Ora, non è che la differenza è tra un niente “buono” (il vuoto) ed un niente “cattivo” (il nulla). La differenza sono io. E’ il mio operare soggettivo che fa la differenza: in un caso sprofondo in un mare totalmente fuori di me; nell’altro sono io che mi sforzo di togliere pezzi dal mio essere, … di non essere altro che ciò che già sono.

Il nulla è ciò che temo ma che, per fortuna, non posso affermare perché è fuori di me; il vuoto è ciò che resta quando ho tolto tutto da me.
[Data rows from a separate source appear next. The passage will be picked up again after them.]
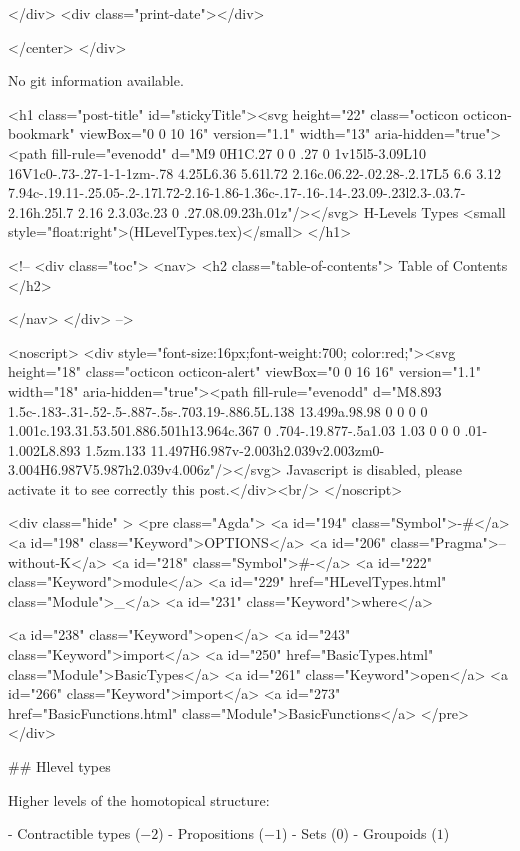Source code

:           
        </div>
        <div class="print-date"></div>
        
        
    </center>
  </div>

  
  No git information available.
  

  <h1 class="post-title" id="stickyTitle"><svg height="22" class="octicon octicon-bookmark" viewBox="0 0 10 16" version="1.1" width="13" aria-hidden="true"><path fill-rule="evenodd" d="M9 0H1C.27 0 0 .27 0 1v15l5-3.09L10 16V1c0-.73-.27-1-1-1zm-.78 4.25L6.36 5.61l.72 2.16c.06.22-.02.28-.2.17L5 6.6 3.12 7.94c-.19.11-.25.05-.2-.17l.72-2.16-1.86-1.36c-.17-.16-.14-.23.09-.23l2.3-.03.7-2.16h.25l.7 2.16 2.3.03c.23 0 .27.08.09.23h.01z"/></svg> H-Levels Types <small style="float:right">(HLevelTypes.tex)</small>
  </h1>

  <!-- 
  <div class="toc">
    <nav>
    <h2 class="table-of-contents"> Table of Contents </h2>
      

    </nav>
  </div>
   -->

  <noscript>
  <div style="font-size:16px;font-weight:700; color:red;"><svg height="18" class="octicon octicon-alert" viewBox="0 0 16 16" version="1.1" width="18" aria-hidden="true"><path fill-rule="evenodd" d="M8.893 1.5c-.183-.31-.52-.5-.887-.5s-.703.19-.886.5L.138 13.499a.98.98 0 0 0 0 1.001c.193.31.53.501.886.501h13.964c.367 0 .704-.19.877-.5a1.03 1.03 0 0 0 .01-1.002L8.893 1.5zm.133 11.497H6.987v-2.003h2.039v2.003zm0-3.004H6.987V5.987h2.039v4.006z"/></svg> Javascript is disabled, please activate it to see correctly this post.</div><br/>
  </noscript>

  <div class="hide" >
<pre class="Agda">
<a id="194" class="Symbol">{-#</a> <a id="198" class="Keyword">OPTIONS</a> <a id="206" class="Pragma">--without-K</a> <a id="218" class="Symbol">#-}</a>
<a id="222" class="Keyword">module</a> <a id="229" href="HLevelTypes.html" class="Module">_</a> <a id="231" class="Keyword">where</a>

<a id="238" class="Keyword">open</a> <a id="243" class="Keyword">import</a> <a id="250" href="BasicTypes.html" class="Module">BasicTypes</a>
<a id="261" class="Keyword">open</a> <a id="266" class="Keyword">import</a> <a id="273" href="BasicFunctions.html" class="Module">BasicFunctions</a>
</pre>
</div>


## Hlevel types

Higher levels of the homotopical structure:

- Contractible types ($-2$)
- Propositions ($-1$)
- Sets ($0$)
- Groupoids ($1$)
E’, in un certo senso, ciò che non posso affermare, è semplicemente ciò che va oltre al mio intelletto; ciò che va oltre il mio essere e quindi è il vero collegamento con l’essere universale.

C’è un’immagine che ricorre spesso nella mia mente (da una delle volte che sono sprofondato) ed è quella di noi esseri umani e di me come di zattere in mezzo al mare, al buio.

Noi non sappiamo né dove siamo, né dove ci spinge la corrente, né “perché”. Sappiamo che ci muoviamo e che abbiamo un limite e che se ci sporgiamo da quel limite sprofondiamo nell’abisso…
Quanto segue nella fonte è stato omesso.